### ACTIVITY
Wherever the string "nsys" turns up in the data, copy the whole line.

### Stored dataset items
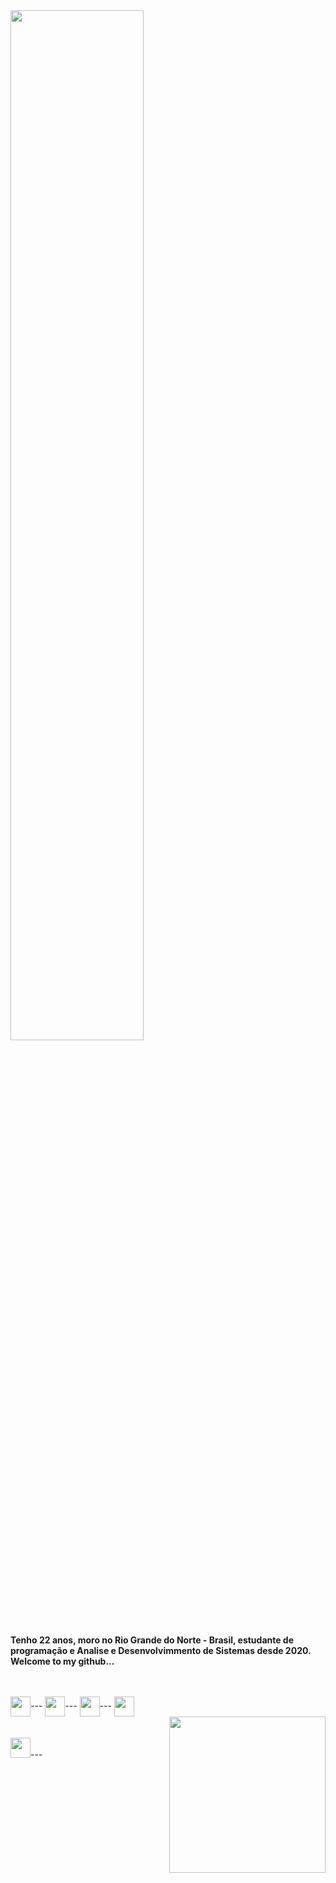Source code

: <img width="65%" style="margin-bottom: 10%;" src="https://user-images.githubusercontent.com/103538940/188474804-bb9d2cd7-7580-4a5c-a6bd-93ceb556efc0.png" alt="">
<div>
<div width="200" >
<p><b>Tenho 22 anos, moro no Rio Grande do Norte - Brasil, estudante de programação e Analise e Desenvolvimmento de Sistemas desde 2020. Welcome to my github...</b></p>
<br>
<div style="display: inline_block"><br>
       <img align="center" width="32px" src="https://user-images.githubusercontent.com/103538940/188484486-7837242e-5cb6-4d46-b8fb-2e4881b8d1f2.png" alt="">---
       <img align="center" width="32px" src="https://user-images.githubusercontent.com/103538940/188488333-8ef4c507-c7fe-4d51-8494-6b4b0653ae84.png" alt="">---
       <img align="center" width="32px"  src="https://user-images.githubusercontent.com/103538940/188488430-af79842c-b701-468a-b4a5-bb358a73e06f.png" alt="">---
       <img align="center" width="32px" src="https://user-images.githubusercontent.com/103538940/188488481-d4c5c180-d2de-44b5-b226-88062cb8ec7c.png" alt="">
</div>
<img align=right width="250px" src="https://user-images.githubusercontent.com/103538940/188489124-c9995e28-952d-4a49-b529-eb4b944fa9c7.png" alt="">
</div>
<br><br>
<div style="display: inline_block">
<img width="32px" src="https://user-images.githubusercontent.com/103538940/188491636-8bf386b4-a7af-458e-b3d9-fe89a644a631.svg" alt="">---

</div>
<br><br>
<img   src="https://github-readme-stats.vercel.app/api?username=claudianeCS&show_icons=true&theme=cobalt" alt="">
<br><br>
<img   src="https://github-readme-stats.vercel.app/api/pin/?username=claudianeCS&repo=github-readme-stats&theme=cobalt" alt="">
<br><br>

</div>
       





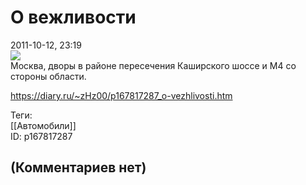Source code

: О вежливости
============

  
2011-10-12, 23:19  
  ![](https://d.radikal.ru/d23/2201/07/b0b5507aebe6.png)   
 Москва, дворы в районе пересечения Каширского шоссе и М4 со стороны области.    
  
<https://diary.ru/~zHz00/p167817287_o-vezhlivosti.htm>  
  
Теги:  
[[Автомобили]]  
ID: p167817287  


(Комментариев нет)
------------------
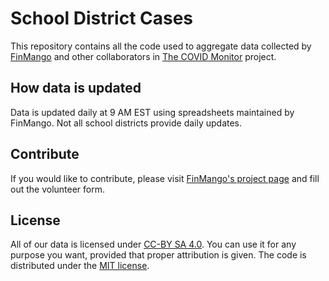 # School District Cases
This repository contains all the code used to aggregate data collected by [FinMango][1] and other
collaborators in [The COVID Monitor][2] project.

## How data is updated
Data is updated daily at 9 AM EST using spreadsheets maintained by FinMango. Not all school
districts provide daily updates.

## Contribute
If you would like to contribute, please visit [FinMango's project page][1] and fill out the
volunteer form.

## License
All of our data is licensed under [CC-BY SA 4.0][3]. You can use it for any purpose you want,
provided that proper attribution is given. The code is distributed under the
[MIT license](./LICENSE.md).

[1]: https://finmango.org/covid
[2]: https://thecovidmonitor.com
[3]: https://creativecommons.org/licenses/by-sa/4.0/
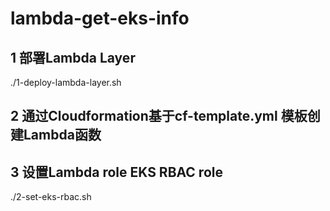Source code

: # lambda-get-eks-info
## 1 部署Lambda Layer
./1-deploy-lambda-layer.sh

## 2 通过Cloudformation基于cf-template.yml 模板创建Lambda函数

## 3 设置Lambda role EKS RBAC role
./2-set-eks-rbac.sh
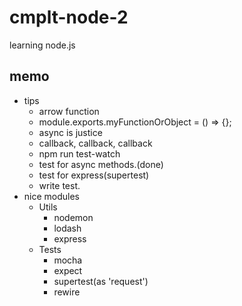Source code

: # cmplt-node-2

learning node.js

## memo
- tips
  - arrow function
  - module.exports.myFunctionOrObject = () => {};
  - async is justice
  - callback, callback, callback
  - npm run test-watch
  - test for async methods.(done)
  - test for express(supertest)
  - write test.
- nice modules
  - Utils
    - nodemon
    - lodash
    - express
  - Tests
    - mocha
    - expect
    - supertest(as 'request')
    - rewire
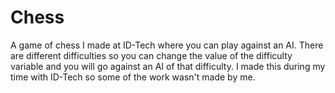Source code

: # Chess
A game of chess I made at ID-Tech where you can play against an AI. There are different difficulties so you can change the value of the difficulty variable and you will go against an AI of that difficulty. I made this during my time with ID-Tech so some of the work wasn't made by me.
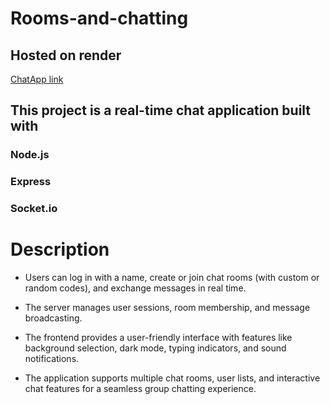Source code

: # Rooms-and-chatting
## Hosted on render
[ChatApp link](https://rooms-and-chatting.onrender.com/)



## This project is a real-time chat application built with 
### Node.js
### Express
### Socket.io

# Description
- Users can log in with a name, create or join chat rooms (with custom or random codes), and exchange messages in real time.

- The server manages user sessions, room membership, and message broadcasting.

- The frontend provides a user-friendly interface with features like background selection, dark mode, typing indicators, and sound notifications.

- The application supports multiple chat rooms, user lists, and interactive chat features for a seamless group chatting experience.
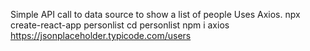 Simple API call to data source to show a list of people
Uses Axios.
npx create-react-app personlist
cd personlist
npm i axios
https://jsonplaceholder.typicode.com/users
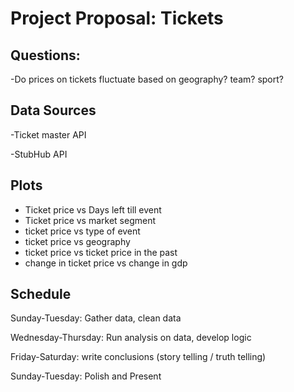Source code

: <h1> Project Proposal: Tickets </h1>

<h2> Questions: </h2>
  <p> -Do prices on tickets fluctuate based on geography? team? sport? </p>

<h2> Data Sources </h2>
  <p>-Ticket master API</p>
  <p>-StubHub API</p>

  <h2> Plots </h2>
  <ul>
     <li>Ticket price vs Days left till event</li>
     <li>Ticket price vs market segment</li>
     <li>ticket price vs type of event</li>
     <li>ticket price vs geography</li>
     <li>ticket price vs ticket price in the past</li>
     <li>change in ticket price vs change in gdp</li>
   </ul>

<h2> Schedule </h2>
  <p>Sunday-Tuesday: Gather data, clean data</p>
  <p>Wednesday-Thursday: Run analysis on data, develop logic</p>
  <p>Friday-Saturday: write conclusions (story telling / truth telling) </p>
  <p>Sunday-Tuesday: Polish and Present</p>
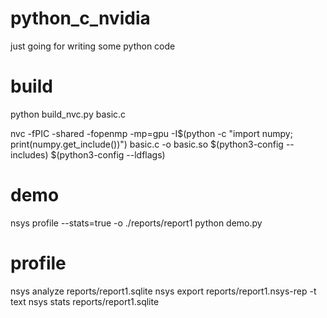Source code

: # python_c_nvidia
just going for writing some python code

# build 

python build_nvc.py basic.c

nvc -fPIC -shared -fopenmp -mp=gpu -I$(python -c "import numpy; print(numpy.get_include())") basic.c -o basic.so $(python3-config --includes) $(python3-config --ldflags)




# demo

nsys profile --stats=true -o ./reports/report1 python demo.py


# profile
nsys analyze reports/report1.sqlite
nsys export reports/report1.nsys-rep -t text
nsys stats reports/report1.sqlite 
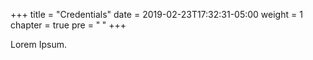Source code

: +++
title = "Credentials"
date = 2019-02-23T17:32:31-05:00
weight = 1
chapter = true
pre = "<b> </b>"
+++



Lorem Ipsum.
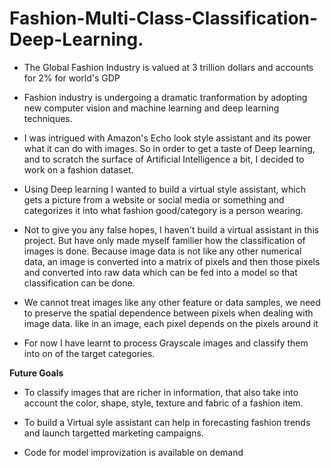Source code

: # Fashion-Multi-Class-Classification-Deep-Learning.

- The Global Fashion Industry is valued at 3 trillion dollars and accounts for 2% for world's GDP

- Fashion industry is undergoing a dramatic tranformation by adopting new computer vision and machine learning and deep learning techniques.

- I was intrigued with Amazon's Echo look style assistant and its power what it can do with images. So in order to get a taste of Deep learning, and to scratch the surface of Artificial Intelligence a bit, I decided to work on a fashion dataset.

- Using Deep learning I wanted to build a virtual style assistant, which gets a picture from a website or social media or something and categorizes it into what fashion good/category is a person wearing. 

- Not to give you any false hopes, I haven't build a virtual assistant in this project. But have only made myself familier how the classification of images is done. Because image data is not like any other numerical data, an image is converted into a matrix of pixels and then those pixels and converted into raw data which can be fed into a model so that classification can be done.

- We cannot treat images like any other feature or data samples, we need to preserve the spatial dependence between pixels when dealing with image data. like in an image, each pixel depends on the pixels around it

- For now I have learnt to process Grayscale images and classify them into on of the target categories.

<b>Future Goals </b>
- To classify images that are richer in information, that also take into account the color, shape, style, texture and fabric of a fashion item.

- To build a Virtual syle assistant can help in forecasting fashion trends and launch targetted marketing campaigns.

- Code for model improvization is available on demand

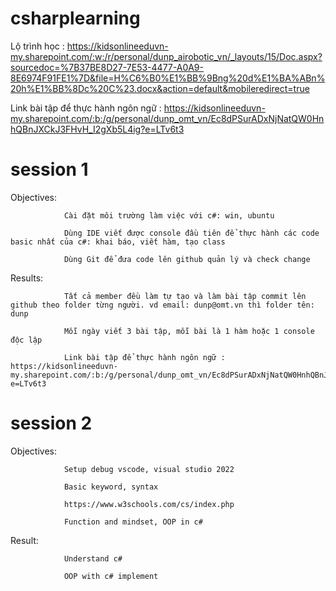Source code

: # csharplearning

Lộ trình học : https://kidsonlineeduvn-my.sharepoint.com/:w:/r/personal/dunp_airobotic_vn/_layouts/15/Doc.aspx?sourcedoc=%7B37BE8D27-7E53-4477-A0A9-8E6974F91FE1%7D&file=H%C6%B0%E1%BB%9Bng%20d%E1%BA%ABn%20h%E1%BB%8Dc%20C%23.docx&action=default&mobileredirect=true

Link bài tập để thực hành ngôn ngữ : https://kidsonlineeduvn-my.sharepoint.com/:b:/g/personal/dunp_omt_vn/Ec8dPSurADxNjNatQW0HnhQBnJXCkJ3FHvH_I2gXb5L4ig?e=LTv6t3  

# session 1

Objectives:

                Cài đặt môi trường làm việc với c#: win, ubuntu 

                Dùng IDE viết được console đầu tiên để thực hành các code basic nhất của c#: khai báo, viết hàm, tạo class

                Dùng Git để đưa code lên github quản lý và check change

Results:

                Tất cả member đều làm tự tạo và làm bài tập commit lên github theo folder từng người. vd email: dunp@omt.vn thì folder tên: dunp 

                Mỗi ngày viết 3 bài tập, mỗi bài là 1 hàm hoặc 1 console độc lập

                Link bài tập để thực hành ngôn ngữ : https://kidsonlineeduvn-my.sharepoint.com/:b:/g/personal/dunp_omt_vn/Ec8dPSurADxNjNatQW0HnhQBnJXCkJ3FHvH_I2gXb5L4ig?e=LTv6t3  

# session 2

Objectives: 

                Setup debug vscode, visual studio 2022

                Basic keyword, syntax 

                https://www.w3schools.com/cs/index.php

                Function and mindset, OOP in c# 

Result:

                Understand c# 

                OOP with c# implement 

                
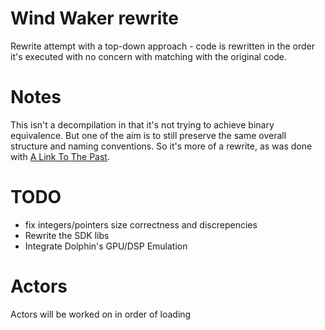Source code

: Wind Waker rewrite
==================

Rewrite attempt with a top-down approach - code is rewritten in the order it's executed with no concern with matching with the original code.

Notes
=====

This isn't a decompilation in that it's not trying to achieve binary equivalence. But one of the aim is to still preserve the same overall structure and naming conventions. So it's more of a rewrite, as was done with [A Link To The Past](https://github.com/snesrev/zelda3).

TODO
====

- fix integers/pointers size correctness and discrepencies
- Rewrite the SDK libs
- Integrate Dolphin's GPU/DSP Emulation

Actors
======

Actors will be worked on in order of loading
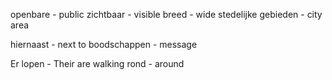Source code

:openbare - public
zichtbaar - visible
breed - wide
stedelijke gebieden - city area 

hiernaast - next to
boodschappen - message

Er lopen - Their are walking
rond - around 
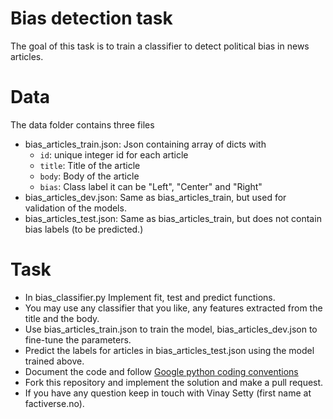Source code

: # Bias detection task

The goal of this task is to train a classifier to detect political bias in news articles.

# Data

The data folder contains three files

- bias_articles_train.json: Json containing array of dicts with 
  - `id`: unique integer id for each article
  - `title`: Title of the article
  - `body`: Body of the article
  - `bias`: Class label it can be "Left", "Center" and "Right"
- bias_articles_dev.json: Same as bias_articles_train, but used for validation of the models.
- bias_articles_test.json: Same as bias_articles_train, but does not contain bias labels (to be predicted.)

# Task
- In bias_classifier.py Implement fit, test and predict functions.
- You may use any classifier that you like, any features extracted from the title and the body.
- Use bias_articles_train.json to train the model, bias_articles_dev.json to fine-tune the parameters.
- Predict the labels for articles in bias_articles_test.json using the model trained above. 
- Document the code and follow [Google python coding conventions](https://google.github.io/styleguide/pyguide.html)
- Fork this repository and implement the solution and make a pull request.
- If you have any question keep in touch with Vinay Setty (first name at factiverse.no).
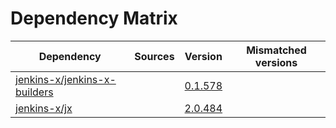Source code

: # Dependency Matrix

Dependency | Sources | Version | Mismatched versions
---------- | ------- | ------- | -------------------
[jenkins-x/jenkins-x-builders](https://github.com/jenkins-x/jenkins-x-builders) |  | [0.1.578]() | 
[jenkins-x/jx](https://github.com/jenkins-x/jx) |  | [2.0.484](https://github.com/jenkins-x/jx/releases/tag/v2.0.484) | 
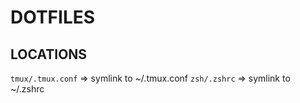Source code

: # DOTFILES

## LOCATIONS
`tmux/.tmux.conf`   => symlink to ~/.tmux.conf
`zsh/.zshrc`        => symlink to ~/.zshrc
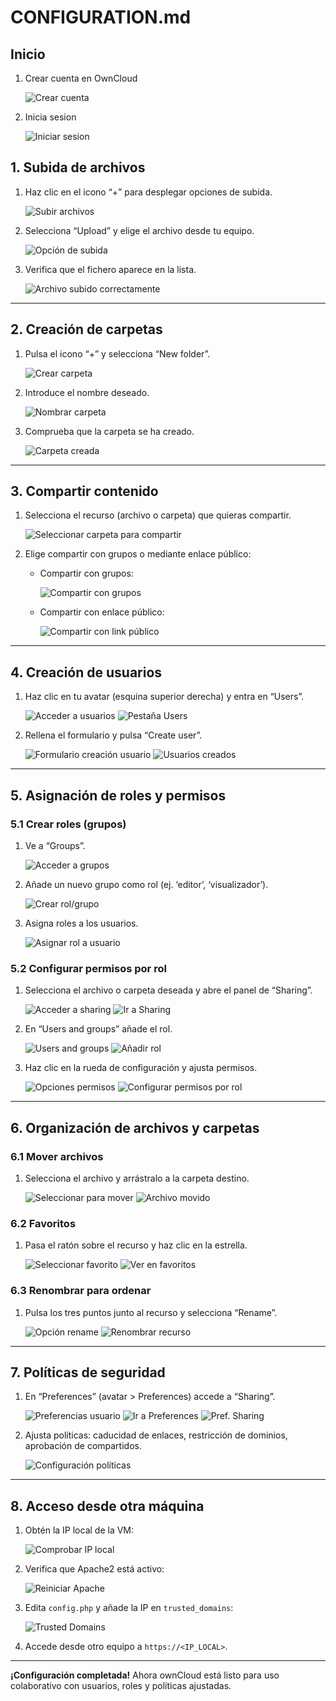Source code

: # CONFIGURATION.md

## Inicio

1. Crear cuenta en OwnCloud

   ![Crear cuenta](configuraciones/creamos_cuenta_primerisima_captura.png)

3. Inicia sesion

   ![Iniciar sesion](configuraciones/iniciamos_sesion_segunda_captura.png)

## 1. Subida de archivos

1. Haz clic en el icono “+” para desplegar opciones de subida.

   ![Subir archivos](configuraciones/1_icono_mas_subida_archivos.png)

2. Selecciona “Upload” y elige el archivo desde tu equipo.

   ![Opción de subida](configuraciones/2_opcion_subida_archivos.png)

3. Verifica que el fichero aparece en la lista.

   ![Archivo subido correctamente](configuraciones/4_archivo_subido_correctamente.png)

---

## 2. Creación de carpetas

1. Pulsa el icono “+” y selecciona “New folder”.

   ![Crear carpeta](configuraciones/5_icono_mas_crear_carpeta.png)

2. Introduce el nombre deseado.

   ![Nombrar carpeta](configuraciones/6_crear_y_nombrar_carpeta.png)

3. Comprueba que la carpeta se ha creado.

   ![Carpeta creada](configuraciones/8_carpeta_creada_correctamente.png)

---

## 3. Compartir contenido

1. Selecciona el recurso (archivo o carpeta) que quieras compartir.

   ![Seleccionar carpeta para compartir](configuraciones/9_seleccionar_carpeta_para_compartir.png)

2. Elige compartir con grupos o mediante enlace público:
   - Compartir con grupos:

     ![Compartir con grupos](configuraciones/10_opcion_compartir_con_grupos.png)

   - Compartir con enlace público:

     ![Compartir con link público](configuraciones/11_opcion_compartir_con_link_publico.png)

---

## 4. Creación de usuarios

1. Haz clic en tu avatar (esquina superior derecha) y entra en “Users”.

   ![Acceder a usuarios](configuraciones/12_acceso_configuracion_usuarios.png)
   ![Pestaña Users](configuraciones/13_pestana_users_panel_config.png)

2. Rellena el formulario y pulsa “Create user”.

   ![Formulario creación usuario](configuraciones/14_formulario_crear_usuario.png)
   ![Usuarios creados](configuraciones/15_usuarios_creados_correctamente.png)

---

## 5. Asignación de roles y permisos

### 5.1 Crear roles (grupos)

1. Ve a “Groups”.

   ![Acceder a grupos](configuraciones/16_acceder_a_grupos_para_roles.png)

2. Añade un nuevo grupo como rol (ej. ‘editor’, ‘visualizador’).

   ![Crear rol/grupo](configuraciones/17_crear_nombre_de_rol_grupo.png)

3. Asigna roles a los usuarios.

   ![Asignar rol a usuario](configuraciones/19_asignar_rol_a_usuario.png)

### 5.2 Configurar permisos por rol

1. Selecciona el archivo o carpeta deseada y abre el panel de “Sharing”.

   ![Acceder a sharing](configuraciones/20_acceder_archivo_para_permisos.png)
   ![Ir a Sharing](configuraciones/21_ir_a_sharing_archivo.png)

2. En “Users and groups” añade el rol.

   ![Users and groups](configuraciones/22_entrar_users_and_groups.png)
   ![Añadir rol](configuraciones/23_anadir_rol_a_sharing.png)

3. Haz clic en la rueda de configuración y ajusta permisos.

   ![Opciones permisos](configuraciones/24_abrir_opciones_permisos.png)
   ![Configurar permisos por rol](configuraciones/25_configurar_permisos_por_rol.png)

---

## 6. Organización de archivos y carpetas

### 6.1 Mover archivos

1. Selecciona el archivo y arrástralo a la carpeta destino.

   ![Seleccionar para mover](configuraciones/26_seleccionar_archivo_para_mover.png)
   ![Archivo movido](configuraciones/27_archivo_movido_a_carpeta.png)

### 6.2 Favoritos

1. Pasa el ratón sobre el recurso y haz clic en la estrella.

   ![Seleccionar favorito](configuraciones/28_seleccionar_archivo_para_favorito.png)
   ![Ver en favoritos](configuraciones/30_visualizar_en_favoritos.png)

### 6.3 Renombrar para ordenar

1. Pulsa los tres puntos junto al recurso y selecciona “Rename”.

   ![Opción rename](configuraciones/33_opcion_rename.png)
   ![Renombrar recurso](configuraciones/34_renombrar_archivo_para_orden.png)

---

## 7. Políticas de seguridad

1. En “Preferences” (avatar > Preferences) accede a “Sharing”.

   ![Preferencias usuario](configuraciones/35_acceder_preferencias_usuario.png)
   ![Ir a Preferences](configuraciones/36_ir_a_preferencias.png)
   ![Pref. Sharing](configuraciones/37_preferencias_sharing.png)

2. Ajusta políticas: caducidad de enlaces, restricción de dominios, aprobación de compartidos.

   ![Configuración políticas](configuraciones/38_configuracion_politicas_sharing.png)

---

## 8. Acceso desde otra máquina

1. Obtén la IP local de la VM:

   ![Comprobar IP local](configuraciones/39_comprobar_ip_local.png)

2. Verifica que Apache2 está activo:

   ![Reiniciar Apache](configuraciones/3_reiniciar_apache2.png)

3. Edita `config.php` y añade la IP en `trusted_domains`:

   ![Trusted Domains](configuraciones/2_config_trusted_domains_actualizado.png)

5. Accede desde otro equipo a `https://<IP_LOCAL>`.

---

**¡Configuración completada!** Ahora ownCloud está listo para uso colaborativo con usuarios, roles y políticas ajustadas.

### SOLVED EXERCISE
nsys profile --stats=true -o ./reports/report1 python demo.py
nsys analyze reports/report1.sqlite
nsys export reports/report1.nsys-rep -t text
nsys stats reports/report1.sqlite 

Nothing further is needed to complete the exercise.